The join operation can happen in 3 steps:

  1. Compute a histogram of keys using groupby
  2. Compute the new table size by calculating the sum product of keypairs (this will differ between inner, left and outer join)
  3. Compute the pair of indices for the new output (2 x int32).

The pair of indices can now be looked up on demand.

Exceeding memory limits

For the TaskManager to assign work to the Workers, a topological sort is required to assure order of execution between tasks.
Even in ".ipynb notebook" mode where the user may execute tasks out of order, the TaskManager must detect dependencies and raise exception at the level of instructions. Raising during run in a remote processor is not adequate.

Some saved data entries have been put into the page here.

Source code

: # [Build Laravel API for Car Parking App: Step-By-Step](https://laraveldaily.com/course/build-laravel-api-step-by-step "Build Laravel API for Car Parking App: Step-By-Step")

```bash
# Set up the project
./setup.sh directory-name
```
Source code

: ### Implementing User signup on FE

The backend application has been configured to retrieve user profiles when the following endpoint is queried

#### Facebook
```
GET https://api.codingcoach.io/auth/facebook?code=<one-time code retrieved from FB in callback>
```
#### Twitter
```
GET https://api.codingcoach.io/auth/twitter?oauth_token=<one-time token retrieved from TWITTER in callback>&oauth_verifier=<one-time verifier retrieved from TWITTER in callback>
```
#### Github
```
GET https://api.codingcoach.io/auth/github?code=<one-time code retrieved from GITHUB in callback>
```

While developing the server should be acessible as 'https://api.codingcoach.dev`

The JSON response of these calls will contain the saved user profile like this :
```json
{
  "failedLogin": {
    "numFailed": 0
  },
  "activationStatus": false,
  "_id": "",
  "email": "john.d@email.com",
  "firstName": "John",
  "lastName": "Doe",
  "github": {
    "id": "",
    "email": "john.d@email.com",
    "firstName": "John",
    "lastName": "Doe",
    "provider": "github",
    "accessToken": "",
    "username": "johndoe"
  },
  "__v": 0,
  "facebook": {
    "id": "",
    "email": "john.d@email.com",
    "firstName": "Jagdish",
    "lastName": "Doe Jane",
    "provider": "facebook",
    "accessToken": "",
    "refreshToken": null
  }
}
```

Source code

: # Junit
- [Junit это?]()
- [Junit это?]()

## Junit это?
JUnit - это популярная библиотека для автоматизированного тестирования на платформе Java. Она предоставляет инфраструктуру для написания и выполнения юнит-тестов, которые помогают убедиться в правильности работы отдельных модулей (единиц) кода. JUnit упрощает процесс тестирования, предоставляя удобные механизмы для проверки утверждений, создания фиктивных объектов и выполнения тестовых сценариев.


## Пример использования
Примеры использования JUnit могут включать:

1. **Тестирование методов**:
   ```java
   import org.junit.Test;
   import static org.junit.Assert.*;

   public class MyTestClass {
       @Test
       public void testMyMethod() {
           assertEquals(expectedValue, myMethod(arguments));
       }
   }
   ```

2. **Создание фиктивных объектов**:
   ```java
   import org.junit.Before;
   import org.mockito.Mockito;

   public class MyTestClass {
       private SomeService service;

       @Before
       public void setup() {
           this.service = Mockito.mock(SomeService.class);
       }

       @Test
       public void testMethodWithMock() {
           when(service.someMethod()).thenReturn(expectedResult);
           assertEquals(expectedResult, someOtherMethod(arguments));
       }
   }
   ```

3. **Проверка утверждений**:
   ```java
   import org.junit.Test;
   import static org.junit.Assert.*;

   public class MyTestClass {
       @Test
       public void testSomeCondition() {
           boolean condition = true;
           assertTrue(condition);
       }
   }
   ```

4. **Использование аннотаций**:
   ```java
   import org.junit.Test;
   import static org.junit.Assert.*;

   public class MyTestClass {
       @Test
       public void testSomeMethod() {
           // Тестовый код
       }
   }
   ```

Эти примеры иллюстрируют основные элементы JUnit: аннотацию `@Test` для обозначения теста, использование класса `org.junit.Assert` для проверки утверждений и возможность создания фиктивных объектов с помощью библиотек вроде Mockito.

If the TaskManager detects that the memory footprint exceeds 95% of the available memory, it can drop memory blocks to disk.

For this the TaskMap becomes beneficial: The items that were computed a long time ago (in CPU time) but aren't involved in any tasks can be dropped to disk. Intuitively it seems valid to let the TaskManager use the Least Recently Used (LRU).

If a task by itself appears to exceed memory footprint (for example materializing a table with outer join) the LRU-caching approach will drop completed parts of the outer-join to disk as soon as they're passive.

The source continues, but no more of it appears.